Of all her new friends, the one she found most compelling was Mildred Fish Harnack, whom she had first encountered on the train platform upon arriving in Berlin. Mildred spoke flawless German and by most accounts was a beauty, tall and slender, with long blond hair that she wore in a thick coil and large, serious blue eyes. She shunned all makeup. Later, after a certain secret of hers was revealed, a description of her would surface in Soviet intelligence files that sketched her as “very much the German Frau, an intensely Nordic type and very useful.”

She stood out not just because of her looks, Martha saw, but also because of her manner. “She was slow to speak and express opinions,” Martha wrote; “she listened quietly, weighing and evaluating the words, thoughts and motivations in conversation…. Her words were thoughtful, sometimes ambiguous when it was necessary to feel people out.”

This art of parsing the motives and attitudes of others had become especially important given how she and her husband, Arvid Harnack, had spent the preceding few years. The two had met in 1926 at the University of Wisconsin, where Mildred was an instructor. They married that August, moved to Germany, and eventually settled in Berlin. Along the way they demonstrated a talent for bringing people together. At each stop they formed a salon that convened at regular intervals for meals, conversation, lectures, even group readings of Shakespeare’s plays, all echoes of a famous group they had joined in Wisconsin, the Friday Niters, founded by John R. Commons, a professor and leading Progressive who one day would become known as the “spiritual father” of Social Security.

In Berlin, in the winter of 1930–31, Arvid founded yet another group, this devoted to the study of Soviet Russia’s planned economy. As the Nazi Party gained sway, his field of interest became decidedly problematic, but he nonetheless arranged and led a tour of the Soviet Union for some two dozen German economists and engineers. While abroad he was recruited by Soviet intelligence to work secretly against the Nazis. He agreed.

When Hitler came to power, Arvid felt compelled to disband his planned-economy group. The political climate had grown lethal. He and Mildred retreated to the countryside, where Mildred spent her time writing and Arvid took a job as a lawyer for the German airline Lufthansa. After the initial spasm of anticommunist terror subsided, the Harnacks returned to their apartment in Berlin. Surprisingly, given his background, Arvid got a job within the Ministry of Economics and began a rapid rise that prompted some of Mildred’s friends in America to decide that she and Arvid had “gone Nazi.”

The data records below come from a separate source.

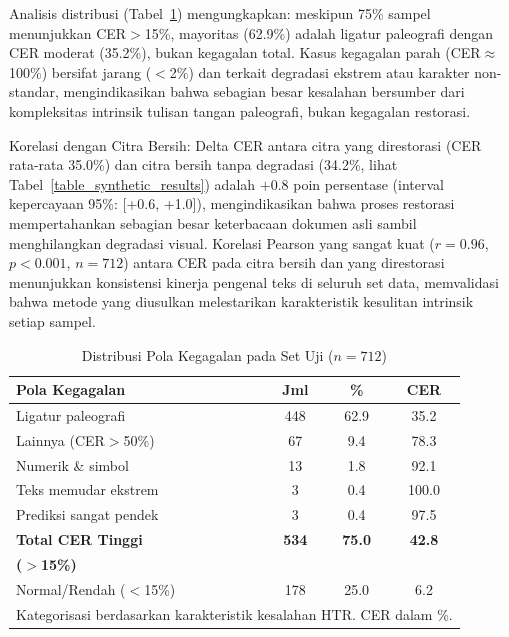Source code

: \documentclass[journal]{IEEEtran}
\begin{document}
Analisis distribusi (Tabel~\ref{table_failure_distribution}) mengungkapkan: meskipun 75\% sampel menunjukkan CER$>$15\%, mayoritas (62.9\%) adalah ligatur paleografi dengan CER moderat (35.2\%), bukan kegagalan total. Kasus kegagalan parah (CER$\approx$100\%) bersifat jarang ($<$2\%) dan terkait degradasi ekstrem atau karakter non-standar, mengindikasikan bahwa sebagian besar kesalahan bersumber dari kompleksitas intrinsik tulisan tangan paleografi, bukan kegagalan restorasi.

Korelasi dengan Citra Bersih:
Delta CER antara citra yang direstorasi (CER rata-rata 35.0\%) dan citra bersih tanpa degradasi (34.2\%, lihat Tabel~\ref{table_synthetic_results}) adalah $+0.8$ poin persentase (interval kepercayaan 95\%: [+0.6, +1.0]), mengindikasikan bahwa proses restorasi mempertahankan sebagian besar keterbacaan dokumen asli sambil menghilangkan degradasi visual. Korelasi Pearson yang sangat kuat ($r = 0.96$, $p<0.001$, $n=712$) antara CER pada citra bersih dan yang direstorasi menunjukkan konsistensi kinerja pengenal teks di seluruh set data, memvalidasi bahwa metode yang diusulkan melestarikan karakteristik kesulitan intrinsik setiap sampel.

\begin{table}[!t]
\renewcommand{\arraystretch}{1.15}
\caption{Distribusi Pola Kegagalan pada Set Uji ($n=712$)}
\label{table_failure_distribution}
\centering
\footnotesize
\begin{tabularx}{\columnwidth}{|X|c|c|c|}
\hline
\textbf{Pola Kegagalan} & \textbf{Jml} & \textbf{\%} & \textbf{CER} \\
\hline
Ligatur paleografi & 448 & 62.9 & 35.2 \\
Lainnya (CER$>$50\%) & 67 & 9.4 & 78.3 \\
Numerik \& simbol & 13 & 1.8 & 92.1 \\
Teks memudar ekstrem & 3 & 0.4 & 100.0 \\
Prediksi sangat pendek & 3 & 0.4 & 97.5 \\
\hline
\textbf{Total CER Tinggi} & \textbf{534} & \textbf{75.0} & \textbf{42.8} \\
\textbf{($>$15\%)} & & & \\
Normal/Rendah ($<$15\%) & 178 & 25.0 & 6.2 \\
\hline
\multicolumn{4}{|X|}{\scriptsize Kategorisasi berdasarkan karakteristik kesalahan HTR. CER dalam \%.} \\
\hline
\end{tabularx}
\end{table}
\end{document}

Early on, Martha knew nothing of Arvid’s covert life. She loved visiting the couple’s apartment, which was bright and cozy and pasteled with comforting hues: “dove tans, soft blues, and greens.” Mildred filled large vases with lavender cosmos and placed them in front of a pale yellow wall. Martha and Mildred came to see each other as kindred spirits, both deeply interested in writing. By late September 1933 the two had arranged to write a column on books for an English-language newspaper called Berlin Topics . In a September 25, 1933, letter to Thornton Wilder, Martha described the newspaper as “lousy” but said she hoped it might serve as a catalyst “to build up a little colony in the English-speaking group here…. Get people together who like books and authors.”